2272: Combination Therapy with TNF Inhibitors and JAK Inhibitors in Multi-Drug-Resistant Rheumatoid Arthritis: A Case Series from the RA UCLouvain Brussels Cohort

Background/Purpose: Rheumatoid Arthritis (RA) is a chronic autoimmune disease with persistent synovial inflammation.

Several bDMARDs and tsDMARDs target different key players in the immune-regulatory pathways, including cytokines, JAK, T cells, and B cells. These molecules enable the achievement of remission or LDA in the majority of patients. However, about 20% to 40% of patients fail to achieve remission, and a smaller percentage, recognized as (multi-drug resistance) MDR-RA, fail several bDMARDs and tsDMARDS. In this subset of severe and multi-resistant patients, the combination of a TNFi and a JAKi might be a promising approach, despite not risk-free.

Methods: We performed a descriptive study of patients from the RA UCLouvain Brussels Cohort, who received a combination of TNFi and JAKi. Disease activity trajectory and tolerability, as well as different therapeutic agents received over time, were recorded.

Results: We report five patients (3F, 2M). They received a combination therapy after a median time of 184 months (IQR 116) from diagnosis. The demographic and clinical features for each patient are reported in Table 1. Figure 1 shows disease activity at the moment of each b/tsDMARDs discontinuation (A), reason for discontinuation (B), and the sequence of the b/tsDMARDs (C) for each patient. All of these pts were refractory to 7 bDMARDs and to 2 JAKi. Of note, all the patients received csDMARDs alongside b/tsDMARDs. Variable-dose glucocorticoids have been part of the therapeutic strategy in combination with standard therapy. None of the patients suffered from major adverse events due to b/tsDMARDs as severe infection. All the patients were treated with a TNFi (infliximab or etanercept) associated with a JAKi (Upatacitinib or Filgotinib). Three patients had a minimum follow-up time of 3 months after the combination and then a second evaluation. Pt 1 achieved a persistent remission state up to 3 years of follow-up. We observed a significant decrease in disease activity in two patients, reaching disease remission. None of the patients developed major side effects, including severe infection or hospitalisation, in the observation period.

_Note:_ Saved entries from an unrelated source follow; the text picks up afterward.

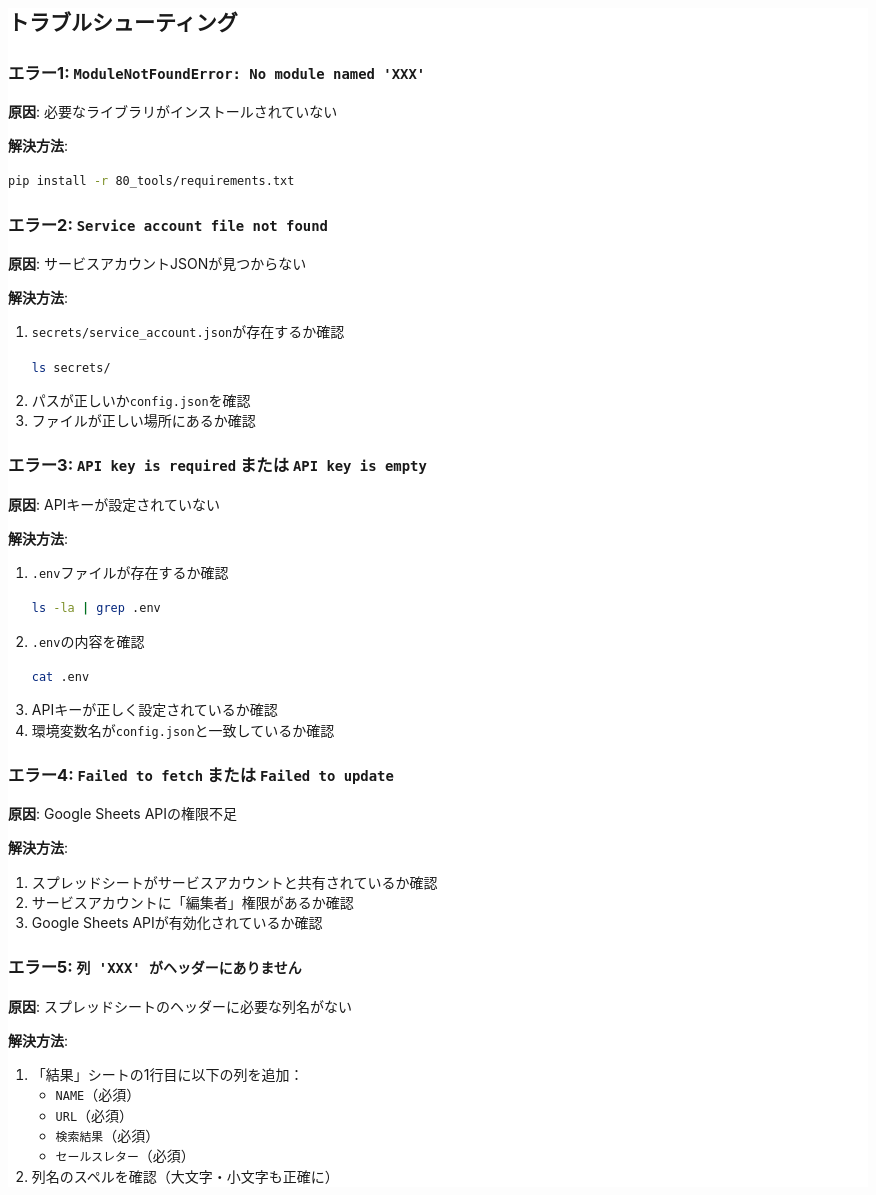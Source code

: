
## トラブルシューティング

### エラー1: `ModuleNotFoundError: No module named 'XXX'`

**原因**: 必要なライブラリがインストールされていない

**解決方法**:
```bash
pip install -r 80_tools/requirements.txt
```

### エラー2: `Service account file not found`

**原因**: サービスアカウントJSONが見つからない

**解決方法**:
1. `secrets/service_account.json`が存在するか確認
   ```bash
   ls secrets/
   ```
2. パスが正しいか`config.json`を確認
3. ファイルが正しい場所にあるか確認

### エラー3: `API key is required` または `API key is empty`

**原因**: APIキーが設定されていない

**解決方法**:
1. `.env`ファイルが存在するか確認
   ```bash
   ls -la | grep .env
   ```
2. `.env`の内容を確認
   ```bash
   cat .env
   ```
3. APIキーが正しく設定されているか確認
4. 環境変数名が`config.json`と一致しているか確認

### エラー4: `Failed to fetch` または `Failed to update`

**原因**: Google Sheets APIの権限不足

**解決方法**:
1. スプレッドシートがサービスアカウントと共有されているか確認
2. サービスアカウントに「編集者」権限があるか確認
3. Google Sheets APIが有効化されているか確認

### エラー5: `列 'XXX' がヘッダーにありません`

**原因**: スプレッドシートのヘッダーに必要な列名がない

**解決方法**:
1. 「結果」シートの1行目に以下の列を追加：
   - `NAME`（必須）
   - `URL`（必須）
   - `検索結果`（必須）
   - `セールスレター`（必須）
2. 列名のスペルを確認（大文字・小文字も正確に）
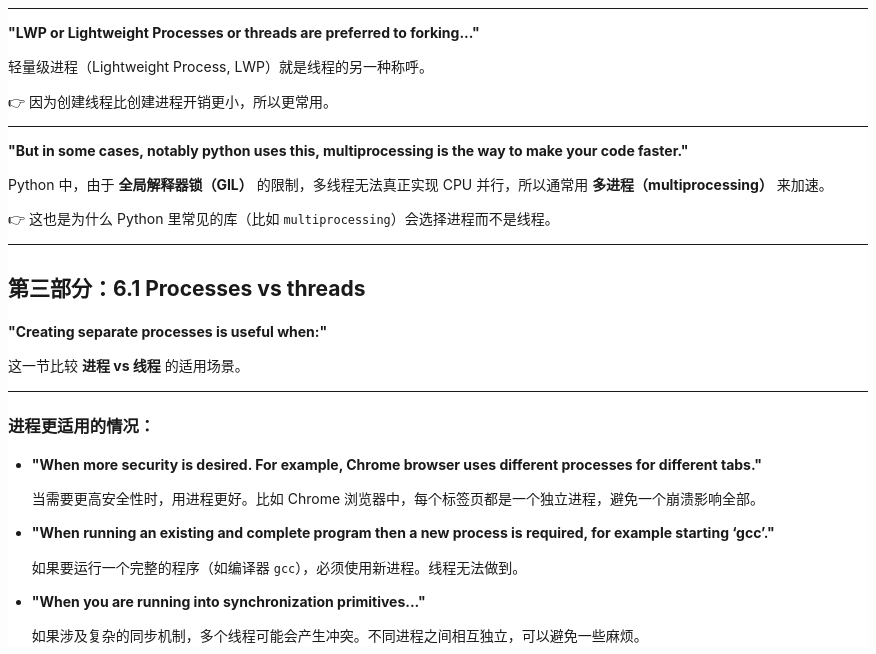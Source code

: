 

---



**"LWP or Lightweight Processes or threads are preferred to forking..."**

轻量级进程（Lightweight Process, LWP）就是线程的另一种称呼。

👉 因为创建线程比创建进程开销更小，所以更常用。



---



**"But in some cases, notably python uses this, multiprocessing is the way to make your code faster."**

Python 中，由于 **全局解释器锁（GIL）** 的限制，多线程无法真正实现 CPU 并行，所以通常用 **多进程（multiprocessing）** 来加速。

👉 这也是为什么 Python 里常见的库（比如 `multiprocessing`）会选择进程而不是线程。



---



## 第三部分：6.1 Processes vs threads



**"Creating separate processes is useful when:"**

这一节比较 **进程 vs 线程** 的适用场景。



---



### 进程更适用的情况：



* **"When more security is desired. For example, Chrome browser uses different processes for different tabs."**

  当需要更高安全性时，用进程更好。比如 Chrome 浏览器中，每个标签页都是一个独立进程，避免一个崩溃影响全部。



* **"When running an existing and complete program then a new process is required, for example starting ‘gcc’."**

  如果要运行一个完整的程序（如编译器 `gcc`），必须使用新进程。线程无法做到。



* **"When you are running into synchronization primitives..."**

  如果涉及复杂的同步机制，多个线程可能会产生冲突。不同进程之间相互独立，可以避免一些麻烦。


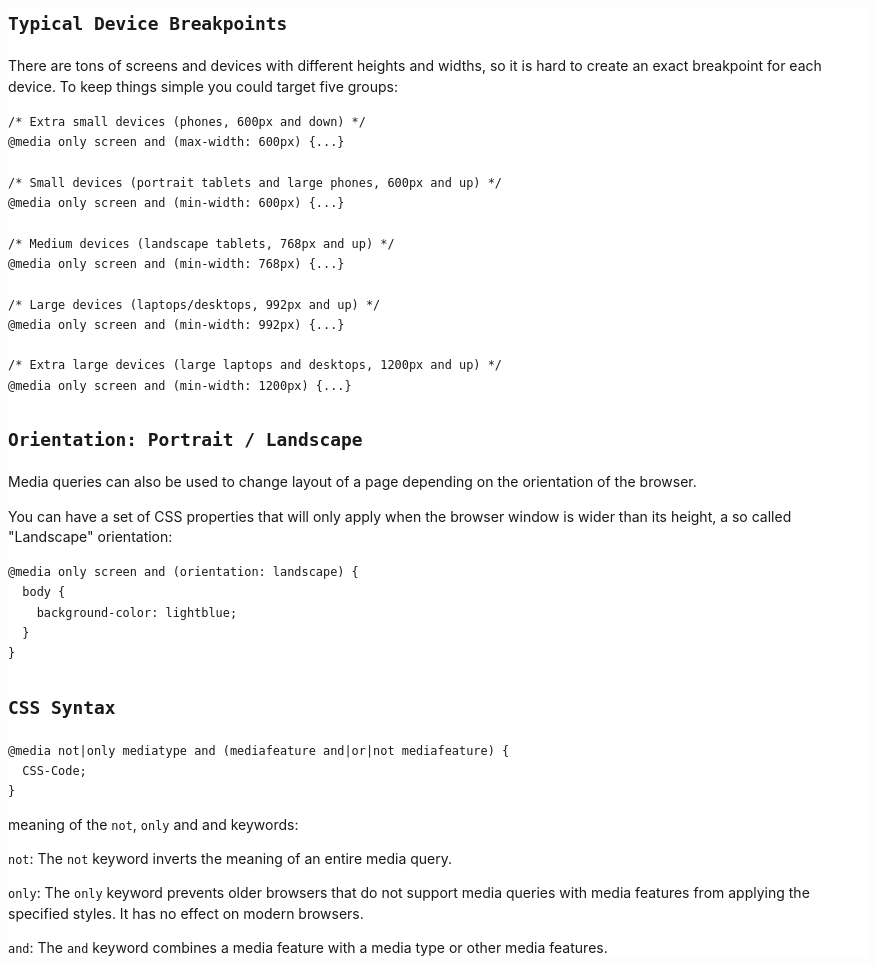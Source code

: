 ## `Typical Device Breakpoints`

There are tons of screens and devices with different heights and widths, so it is hard to create an exact breakpoint for each device. To keep things simple you could target five groups:

```
/* Extra small devices (phones, 600px and down) */
@media only screen and (max-width: 600px) {...}

/* Small devices (portrait tablets and large phones, 600px and up) */
@media only screen and (min-width: 600px) {...}

/* Medium devices (landscape tablets, 768px and up) */
@media only screen and (min-width: 768px) {...}

/* Large devices (laptops/desktops, 992px and up) */
@media only screen and (min-width: 992px) {...}

/* Extra large devices (large laptops and desktops, 1200px and up) */
@media only screen and (min-width: 1200px) {...}
```

## `Orientation: Portrait / Landscape`

Media queries can also be used to change layout of a page depending on the orientation of the browser.

You can have a set of CSS properties that will only apply when the browser window is wider than its height, a so called "Landscape" orientation:

```
@media only screen and (orientation: landscape) {
  body {
    background-color: lightblue;
  }
}
```

## `CSS Syntax`

```
@media not|only mediatype and (mediafeature and|or|not mediafeature) {
  CSS-Code;
}
```

meaning of the `not`, `only` and and keywords:

`not`: The `not` keyword inverts the meaning of an entire media query.

`only`: The `only` keyword prevents older browsers that do not support media queries with media features from applying the specified styles. It has no effect on modern browsers.

`and`: The `and` keyword combines a media feature with a media type or other media features.
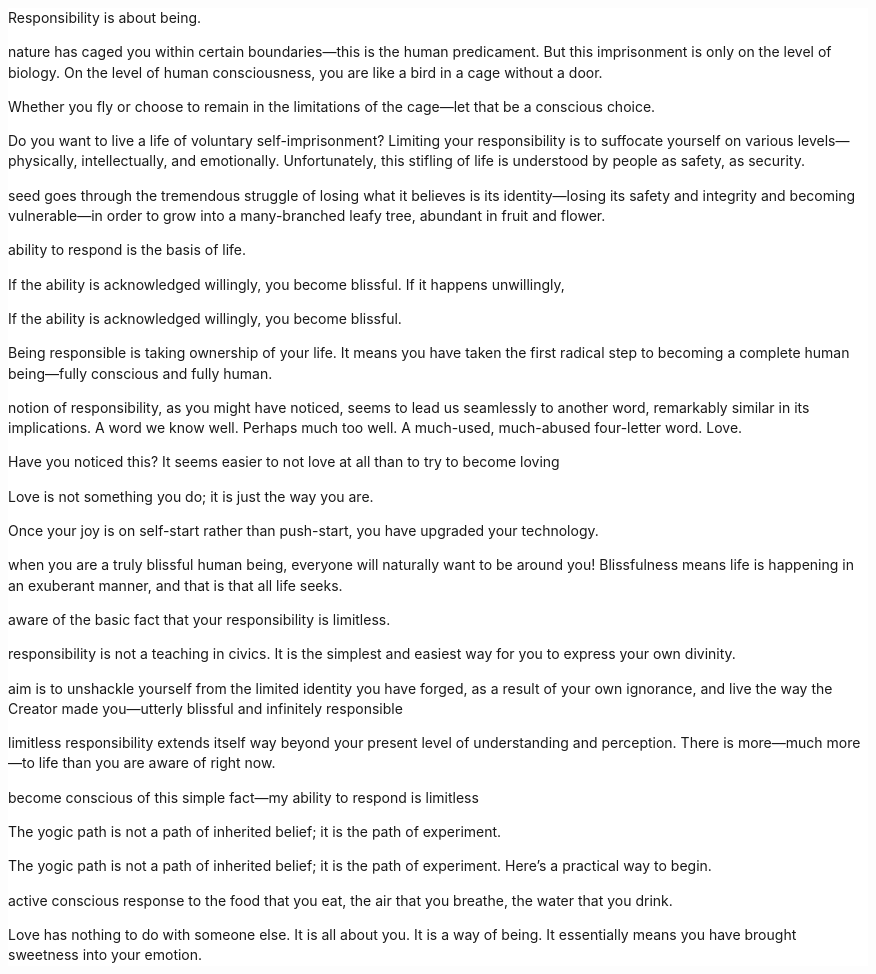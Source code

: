 Responsibility is about being.

nature has caged you within certain boundaries—this is the human predicament. But this imprisonment is only on the level of biology. On the level of human consciousness, you are like a bird in a cage without a door.

Whether you fly or choose to remain in the limitations of the cage—let that be a conscious choice.

Do you want to live a life of voluntary self-imprisonment? Limiting your responsibility is to suffocate yourself on various levels—physically, intellectually, and emotionally. Unfortunately, this stifling of life is understood by people as safety, as security.

seed goes through the tremendous struggle of losing what it believes is its identity—losing its safety and integrity and becoming vulnerable—in order to grow into a many-branched leafy tree, abundant in fruit and flower.

ability to respond is the basis of life.

If the ability is acknowledged willingly, you become blissful. If it happens unwillingly,

If the ability is acknowledged willingly, you become blissful.

Being responsible is taking ownership of your life. It means you have taken the first radical step to becoming a complete human being—fully conscious and fully human.

notion of responsibility, as you might have noticed, seems to lead us seamlessly to another word, remarkably similar in its implications. A word we know well. Perhaps much too well. A much-used, much-abused four-letter word. Love.

Have you noticed this? It seems easier to not love at all than to try to become loving

Love is not something you do; it is just the way you are.

Once your joy is on self-start rather than push-start, you have upgraded your technology.

when you are a truly blissful human being, everyone will naturally want to be around you! Blissfulness means life is happening in an exuberant manner, and that is that all life seeks.

aware of the basic fact that your responsibility is limitless.

responsibility is not a teaching in civics. It is the simplest and easiest way for you to express your own divinity.

aim is to unshackle yourself from the limited identity you have forged, as a result of your own ignorance, and live the way the Creator made you—utterly blissful and infinitely responsible

limitless responsibility extends itself way beyond your present level of understanding and perception. There is more—much more—to life than you are aware of right now.

become conscious of this simple fact—my ability to respond is limitless

The yogic path is not a path of inherited belief; it is the path of experiment.

The yogic path is not a path of inherited belief; it is the path of experiment. Here’s a practical way to begin.

active conscious response to the food that you eat, the air that you breathe, the water that you drink.

Love has nothing to do with someone else. It is all about you. It is a way of being. It essentially means you have brought sweetness into your emotion.
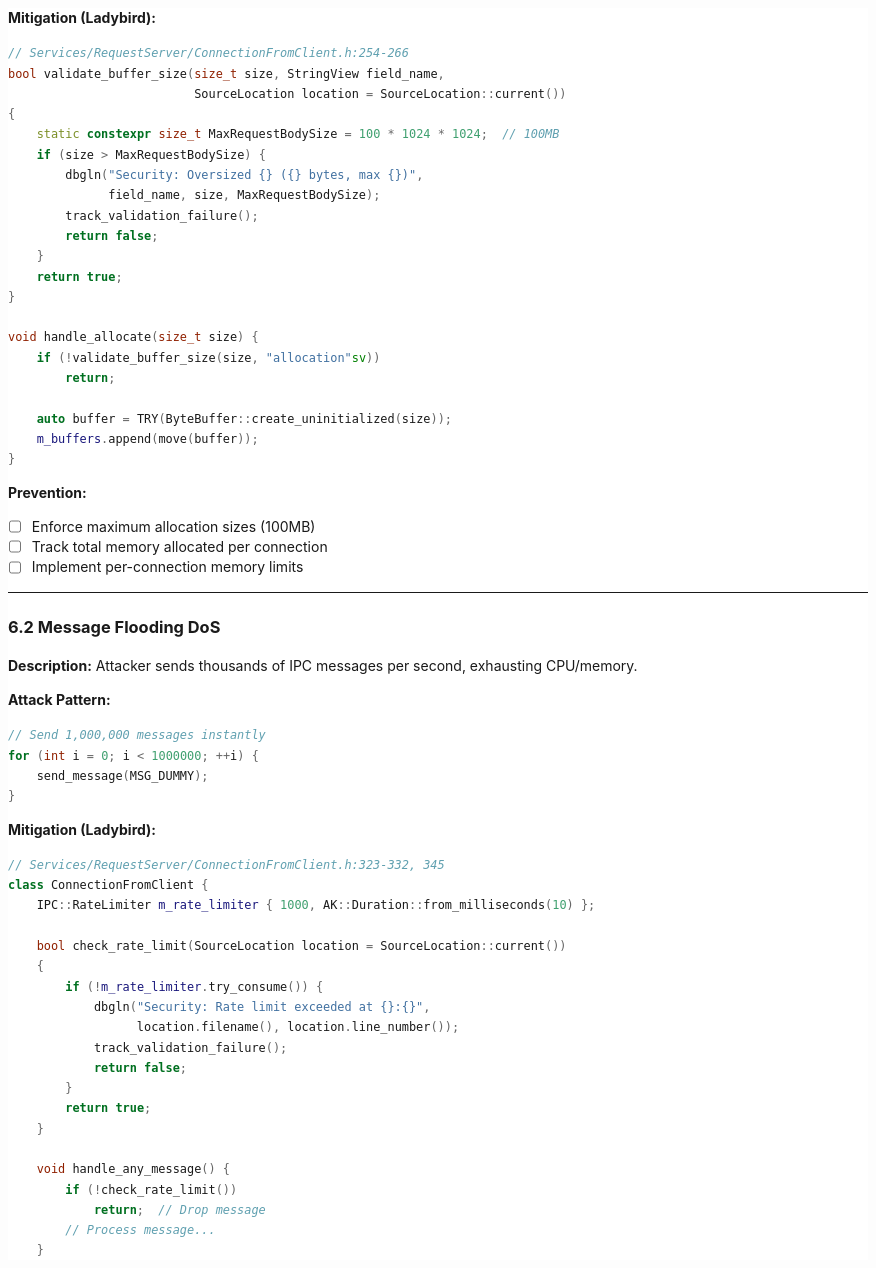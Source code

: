 **Mitigation (Ladybird):**
```cpp
// Services/RequestServer/ConnectionFromClient.h:254-266
bool validate_buffer_size(size_t size, StringView field_name,
                          SourceLocation location = SourceLocation::current())
{
    static constexpr size_t MaxRequestBodySize = 100 * 1024 * 1024;  // 100MB
    if (size > MaxRequestBodySize) {
        dbgln("Security: Oversized {} ({} bytes, max {})",
              field_name, size, MaxRequestBodySize);
        track_validation_failure();
        return false;
    }
    return true;
}

void handle_allocate(size_t size) {
    if (!validate_buffer_size(size, "allocation"sv))
        return;

    auto buffer = TRY(ByteBuffer::create_uninitialized(size));
    m_buffers.append(move(buffer));
}
```

**Prevention:**
- [ ] Enforce maximum allocation sizes (100MB)
- [ ] Track total memory allocated per connection
- [ ] Implement per-connection memory limits

---

### 6.2 Message Flooding DoS

**Description:** Attacker sends thousands of IPC messages per second, exhausting CPU/memory.

**Attack Pattern:**
```cpp
// Send 1,000,000 messages instantly
for (int i = 0; i < 1000000; ++i) {
    send_message(MSG_DUMMY);
}
```

**Mitigation (Ladybird):**
```cpp
// Services/RequestServer/ConnectionFromClient.h:323-332, 345
class ConnectionFromClient {
    IPC::RateLimiter m_rate_limiter { 1000, AK::Duration::from_milliseconds(10) };

    bool check_rate_limit(SourceLocation location = SourceLocation::current())
    {
        if (!m_rate_limiter.try_consume()) {
            dbgln("Security: Rate limit exceeded at {}:{}",
                  location.filename(), location.line_number());
            track_validation_failure();
            return false;
        }
        return true;
    }

    void handle_any_message() {
        if (!check_rate_limit())
            return;  // Drop message
        // Process message...
    }
```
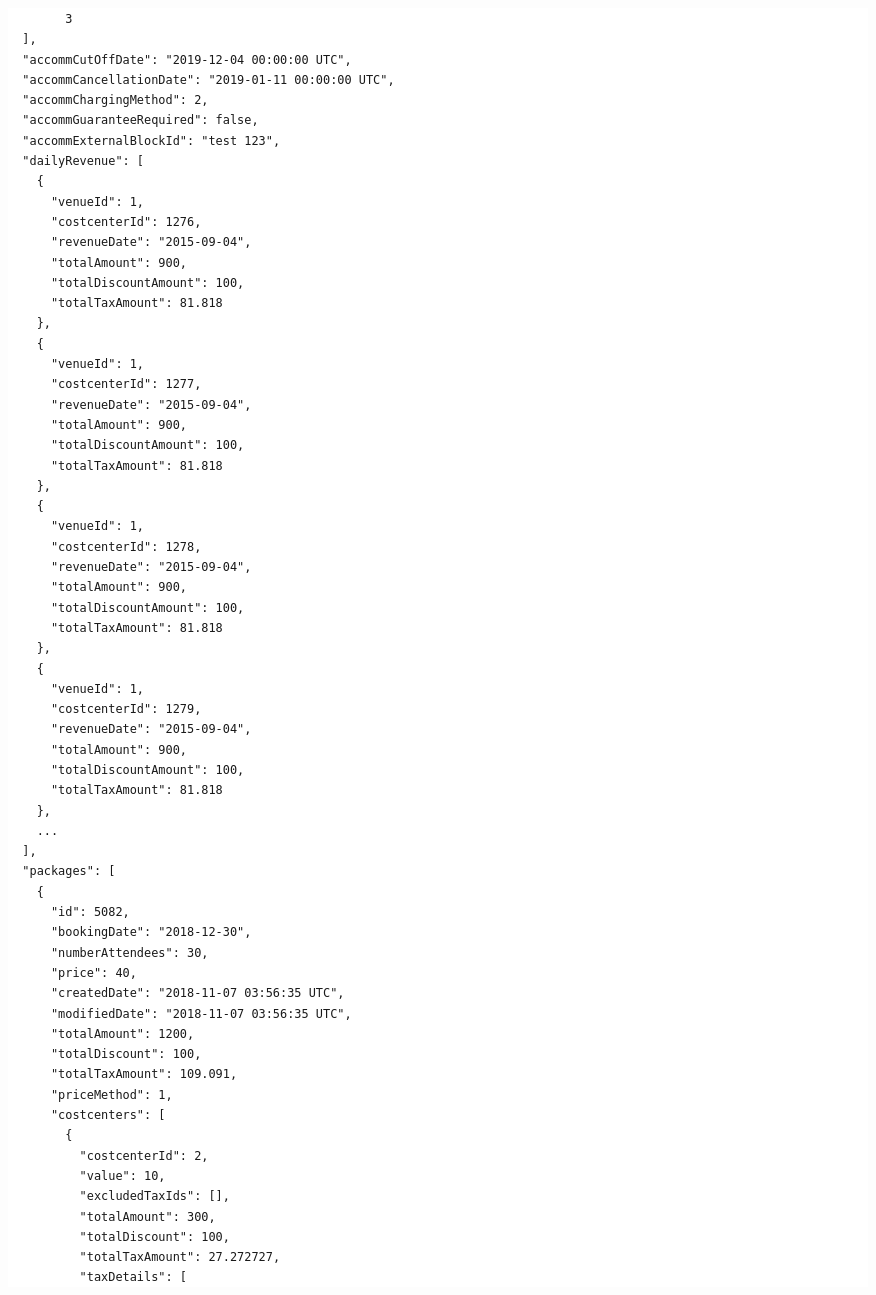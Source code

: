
 ```
        3
  ],
  "accommCutOffDate": "2019-12-04 00:00:00 UTC",
  "accommCancellationDate": "2019-01-11 00:00:00 UTC",
  "accommChargingMethod": 2,
  "accommGuaranteeRequired": false,
  "accommExternalBlockId": "test 123",
  "dailyRevenue": [
    {
      "venueId": 1,
      "costcenterId": 1276,
      "revenueDate": "2015-09-04",
      "totalAmount": 900,
      "totalDiscountAmount": 100,
      "totalTaxAmount": 81.818
    },
    {
      "venueId": 1,
      "costcenterId": 1277,
      "revenueDate": "2015-09-04",
      "totalAmount": 900,
      "totalDiscountAmount": 100,
      "totalTaxAmount": 81.818
    },
    {
      "venueId": 1,
      "costcenterId": 1278,
      "revenueDate": "2015-09-04",
      "totalAmount": 900,
      "totalDiscountAmount": 100,
      "totalTaxAmount": 81.818
    },
    {
      "venueId": 1,
      "costcenterId": 1279,
      "revenueDate": "2015-09-04",
      "totalAmount": 900,
      "totalDiscountAmount": 100,
      "totalTaxAmount": 81.818
    },
    ...
  ],
  "packages": [
    {
      "id": 5082,
      "bookingDate": "2018-12-30",
      "numberAttendees": 30,
      "price": 40,
      "createdDate": "2018-11-07 03:56:35 UTC",
      "modifiedDate": "2018-11-07 03:56:35 UTC",
      "totalAmount": 1200,
      "totalDiscount": 100,
      "totalTaxAmount": 109.091,
      "priceMethod": 1,
      "costcenters": [
        {
          "costcenterId": 2,
          "value": 10,
          "excludedTaxIds": [],
          "totalAmount": 300,
          "totalDiscount": 100,
          "totalTaxAmount": 27.272727,
          "taxDetails": [
```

Conclusion: Our preliminary results indicate that a combination therapy of a TNFi and a JAKi provided good clinical results without safety concerns. In severe and multi-resistant patients, when all classical approach fails to reach a good disease control, the combination therapy could be an option. As infection is the major risk for those patients, a b/tsDMARDs combination should be restricted to young patients with a low infection risk and after adequate vaccinations.